Start of Records supplied

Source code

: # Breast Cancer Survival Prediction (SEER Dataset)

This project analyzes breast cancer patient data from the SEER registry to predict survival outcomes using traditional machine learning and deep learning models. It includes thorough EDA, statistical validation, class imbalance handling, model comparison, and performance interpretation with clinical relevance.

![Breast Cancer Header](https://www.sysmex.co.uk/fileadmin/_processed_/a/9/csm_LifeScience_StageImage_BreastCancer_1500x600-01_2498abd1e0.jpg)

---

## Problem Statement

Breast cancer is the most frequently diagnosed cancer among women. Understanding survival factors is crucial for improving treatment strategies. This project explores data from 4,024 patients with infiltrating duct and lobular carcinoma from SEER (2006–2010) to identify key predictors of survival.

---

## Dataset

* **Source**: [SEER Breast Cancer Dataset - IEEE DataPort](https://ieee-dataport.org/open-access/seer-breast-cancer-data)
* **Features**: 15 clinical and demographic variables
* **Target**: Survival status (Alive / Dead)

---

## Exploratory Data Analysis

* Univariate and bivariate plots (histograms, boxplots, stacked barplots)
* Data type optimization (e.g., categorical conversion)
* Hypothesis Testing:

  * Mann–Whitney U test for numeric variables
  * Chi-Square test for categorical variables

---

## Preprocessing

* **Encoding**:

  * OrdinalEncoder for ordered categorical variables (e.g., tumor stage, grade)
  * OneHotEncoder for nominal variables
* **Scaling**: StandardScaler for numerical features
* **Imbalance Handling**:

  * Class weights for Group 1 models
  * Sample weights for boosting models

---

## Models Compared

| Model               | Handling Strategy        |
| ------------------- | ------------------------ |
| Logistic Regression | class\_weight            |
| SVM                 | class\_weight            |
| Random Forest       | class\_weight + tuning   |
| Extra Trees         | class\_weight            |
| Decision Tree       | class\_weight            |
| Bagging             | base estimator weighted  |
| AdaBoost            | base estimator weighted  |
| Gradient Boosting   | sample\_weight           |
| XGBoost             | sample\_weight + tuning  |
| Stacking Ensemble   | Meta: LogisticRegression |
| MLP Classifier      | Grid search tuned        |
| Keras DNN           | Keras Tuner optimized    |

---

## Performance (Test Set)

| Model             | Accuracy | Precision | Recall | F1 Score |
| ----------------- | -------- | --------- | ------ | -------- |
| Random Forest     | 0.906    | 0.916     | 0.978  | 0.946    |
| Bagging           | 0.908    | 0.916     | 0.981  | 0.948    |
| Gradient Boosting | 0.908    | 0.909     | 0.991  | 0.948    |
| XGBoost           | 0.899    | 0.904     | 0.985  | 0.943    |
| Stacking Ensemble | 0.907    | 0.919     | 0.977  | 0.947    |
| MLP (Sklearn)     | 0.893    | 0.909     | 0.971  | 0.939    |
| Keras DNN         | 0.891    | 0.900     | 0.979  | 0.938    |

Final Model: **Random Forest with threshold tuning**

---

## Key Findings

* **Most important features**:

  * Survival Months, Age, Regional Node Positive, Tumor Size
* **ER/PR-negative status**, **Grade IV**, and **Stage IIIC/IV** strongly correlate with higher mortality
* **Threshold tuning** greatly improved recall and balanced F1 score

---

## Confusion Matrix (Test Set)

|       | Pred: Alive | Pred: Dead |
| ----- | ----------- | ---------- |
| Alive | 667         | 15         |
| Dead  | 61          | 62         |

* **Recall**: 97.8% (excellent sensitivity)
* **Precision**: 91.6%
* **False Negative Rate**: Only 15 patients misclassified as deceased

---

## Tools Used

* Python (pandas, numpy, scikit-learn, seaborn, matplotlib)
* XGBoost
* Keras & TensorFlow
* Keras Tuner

End of Records supplied

Reproduce the material above without altering a single character.

** Answer to this exercise **
Source code

: # Breast Cancer Survival Prediction (SEER Dataset)

This project analyzes breast cancer patient data from the SEER registry to predict survival outcomes using traditional machine learning and deep learning models. It includes thorough EDA, statistical validation, class imbalance handling, model comparison, and performance interpretation with clinical relevance.

![Breast Cancer Header](https://www.sysmex.co.uk/fileadmin/_processed_/a/9/csm_LifeScience_StageImage_BreastCancer_1500x600-01_2498abd1e0.jpg)

---

## Problem Statement

Breast cancer is the most frequently diagnosed cancer among women. Understanding survival factors is crucial for improving treatment strategies. This project explores data from 4,024 patients with infiltrating duct and lobular carcinoma from SEER (2006–2010) to identify key predictors of survival.

---

## Dataset

* **Source**: [SEER Breast Cancer Dataset - IEEE DataPort](https://ieee-dataport.org/open-access/seer-breast-cancer-data)
* **Features**: 15 clinical and demographic variables
* **Target**: Survival status (Alive / Dead)

---

## Exploratory Data Analysis

* Univariate and bivariate plots (histograms, boxplots, stacked barplots)
* Data type optimization (e.g., categorical conversion)
* Hypothesis Testing:

  * Mann–Whitney U test for numeric variables
  * Chi-Square test for categorical variables

---

## Preprocessing

* **Encoding**:

  * OrdinalEncoder for ordered categorical variables (e.g., tumor stage, grade)
  * OneHotEncoder for nominal variables
* **Scaling**: StandardScaler for numerical features
* **Imbalance Handling**:

  * Class weights for Group 1 models
  * Sample weights for boosting models

---

## Models Compared

| Model               | Handling Strategy        |
| ------------------- | ------------------------ |
| Logistic Regression | class\_weight            |
| SVM                 | class\_weight            |
| Random Forest       | class\_weight + tuning   |
| Extra Trees         | class\_weight            |
| Decision Tree       | class\_weight            |
| Bagging             | base estimator weighted  |
| AdaBoost            | base estimator weighted  |
| Gradient Boosting   | sample\_weight           |
| XGBoost             | sample\_weight + tuning  |
| Stacking Ensemble   | Meta: LogisticRegression |
| MLP Classifier      | Grid search tuned        |
| Keras DNN           | Keras Tuner optimized    |

---

## Performance (Test Set)

| Model             | Accuracy | Precision | Recall | F1 Score |
| ----------------- | -------- | --------- | ------ | -------- |
| Random Forest     | 0.906    | 0.916     | 0.978  | 0.946    |
| Bagging           | 0.908    | 0.916     | 0.981  | 0.948    |
| Gradient Boosting | 0.908    | 0.909     | 0.991  | 0.948    |
| XGBoost           | 0.899    | 0.904     | 0.985  | 0.943    |
| Stacking Ensemble | 0.907    | 0.919     | 0.977  | 0.947    |
| MLP (Sklearn)     | 0.893    | 0.909     | 0.971  | 0.939    |
| Keras DNN         | 0.891    | 0.900     | 0.979  | 0.938    |

Final Model: **Random Forest with threshold tuning**

---

## Key Findings

* **Most important features**:

  * Survival Months, Age, Regional Node Positive, Tumor Size
* **ER/PR-negative status**, **Grade IV**, and **Stage IIIC/IV** strongly correlate with higher mortality
* **Threshold tuning** greatly improved recall and balanced F1 score

---

## Confusion Matrix (Test Set)

|       | Pred: Alive | Pred: Dead |
| ----- | ----------- | ---------- |
| Alive | 667         | 15         |
| Dead  | 61          | 62         |

* **Recall**: 97.8% (excellent sensitivity)
* **Precision**: 91.6%
* **False Negative Rate**: Only 15 patients misclassified as deceased

---

## Tools Used

* Python (pandas, numpy, scikit-learn, seaborn, matplotlib)
* XGBoost
* Keras & TensorFlow
* Keras Tuner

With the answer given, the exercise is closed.